La realtà delle cose ci dice però che in una società aperta – come per fortuna è la nostra – poco si può aggiungere a quanto già si è fatto; se Giorgia Meloni dovesse cedere a tentazioni da “stato di polizia” si avventurerebbe sul terreno scivoloso della riduzione delle garanzie individuali seguendo i pessimi precedenti che hanno portato la Polonia e l’Ungheria a restare emarginati all’interno dell’Unione. Ed è infatti sui diritti e sulle garanzie che il governo è atteso al varco. Ed è in quel momento – che non sarà domani – che si capirà se la parola “responsabilità”, tanto spesa dal premier in campagna elettorale, avrà il significato che gli elettori moderati gli hanno attribuito: la consapevolezza di guidare un paese profondamente diviso che soltanto una infelice legge elettorale gli consente di governare. Lo si può fare in due modi: o con la contrapposizione generatrice di violenza e sbocchi autoritari oppure cercando possibili intese senza venir meno al mandato elettorale della maggioranza parlamentare.

Le riforme di struttura
Che siano necessarie tutti lo dicono; sul come farle la confusione (anche metodologica) regna sovrana. Se non si vogliono ripetere gli errori commessi in passato (Renzi compreso) occorre predisporle una alla volta (evitando i “pacchetti” che uniscono inevitabilmente gli eterni avversari di ogni cambiamento), confrontarle apertamente con le opposizioni per cercare soluzioni condivise, e non attribuirsene ad ogni costo la paternità per finalità elettorali. Giorgia Meloni si era già espressa per un confronto aperto e deve insistere. A cominciare da alcune revisioni costituzionali (Senato, Regioni, legge elettorale, giustizia).

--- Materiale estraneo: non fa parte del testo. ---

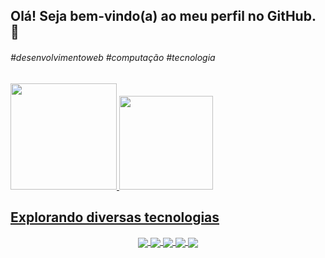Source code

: <h2> Olá! Seja bem-vindo(a) ao meu perfil no GitHub. 👋 </h2>  
<h4></h4>   
           
<h6> #desenvolvimentoweb #computação #tecnologia </h6>
<div>
  <a href="[https://github.com/nicolasBraga01](https://github.com/nicolasBraga01)"> 
  <img height="170em" src="https://github-readme-stats.vercel.app/api?username=nicolasBraga01&show_icons=true&theme=tokyonight&include_all_commits=true&count_private=true"/>
  <img height="150em" src="https://github-readme-stats.vercel.app/api/top-langs/?username=nicolasBraga01&layout=compact&langs_count=16&theme=tokyonight"/>
</div>

## Explorando diversas tecnologias
<div style="display: inline_block" align="center">
    <img align= "center" src="https://img.shields.io/badge/HTML5-E34F26?style=for-the-badge&logo=html5&logoColor=white" alt"HTML5" />
    <img align= "center" src="https://img.shields.io/badge/CSS3-1572B6?style=for-the-badge&logo=css3&logoColor=white" alt"css3" />
    <img align= "center" src="https://img.shields.io/badge/JavaScript-F7DF1E?style=for-the-badge&logo=javascript&logoColor=black" alt"javascript" />
    <img align= "center" src="https://img.shields.io/badge/React-20232A?style=for-the-badge&logo=react&logoColor=61DAFB" alt"React" />
    <img align= "center" src="https://img.shields.io/badge/Bootstrap-563D7C?style=for-the-badge&logo=bootstrap&logoColor=white" alt"Bootstrap" />
</div>

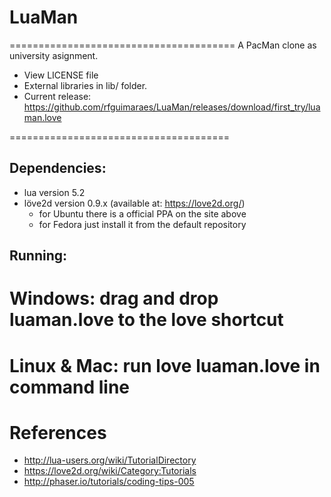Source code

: # LuaMan
=======================================
A PacMan clone as university asignment.

- View LICENSE file
- External libraries in lib/ folder.
- Current release: https://github.com/rfguimaraes/LuaMan/releases/download/first_try/luaman.love

======================================
## Dependencies:

- lua version 5.2
- löve2d version 0.9.x (available at: https://love2d.org/)
  + for Ubuntu there is a official PPA on the site above
  + for Fedora just install it from the default repository

## Running:

# Windows: drag and drop luaman.love to the love shortcut

# Linux & Mac: run love luaman.love in command line

# References

- http://lua-users.org/wiki/TutorialDirectory
- https://love2d.org/wiki/Category:Tutorials
- http://phaser.io/tutorials/coding-tips-005
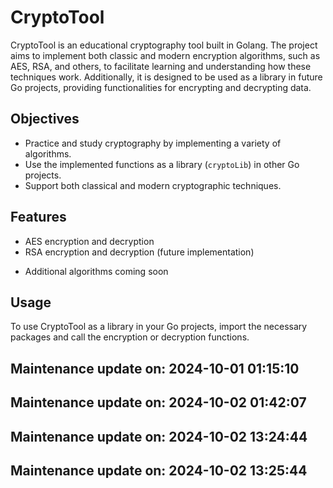 # CryptoTool

CryptoTool is an educational cryptography tool built in Golang. The project aims to implement both classic and modern encryption algorithms, such as AES, RSA, and others, to facilitate learning and understanding how these techniques work. Additionally, it is designed to be used as a library in future Go projects, providing functionalities for encrypting and decrypting data.

## Objectives

- Practice and study cryptography by implementing a variety of algorithms.
- Use the implemented functions as a library (`cryptoLib`) in other Go projects.
- Support both classical and modern cryptographic techniques.

## Features

- AES encryption and decryption
- RSA encryption and decryption (future implementation)
<!-- - Atbash cipher (future implementation) -->
- Additional algorithms coming soon

## Usage

To use CryptoTool as a library in your Go projects, import the necessary packages and call the encryption or decryption functions.

## Maintenance update on: 2024-10-01 01:15:10

## Maintenance update on: 2024-10-02 01:42:07
## Maintenance update on: 2024-10-02 13:24:44
## Maintenance update on: 2024-10-02 13:25:44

Qualcuno obietterà che si chiede alla Meloni di fare ciò che i suoi predecessori di centro-sinistra (con l’eccezione di Renzi) non hanno mai fatto. Ebbene sì; col suo curriculum la nuova presidente del Consiglio deve assumersi l’onere della prova.

Riuscirà Giorgia Meloni?
La domanda quindi è: riuscirà la giovane leader ad avviare un puzle così complesso? La sua inesperienza e le radici politiche non giocano a suo favore; ma paradossalmente, anche per il modo in cui ha saputo gestire la transizione, senza arroganza, sempre richiamandosi al principio di responsabilità, diversamente dal populismo straccione di Salvini e da quello paternalistico di Berlusconi, Giorgia Meloni si presenta chiedendo un’apertura di credito che una società liberale non può negare.
Ma – come dice il proverbio – dai nemici mi guardi Iddio, dagli amici devo guardarmi io. E lei di “amici” pericolosi ne ha tanti.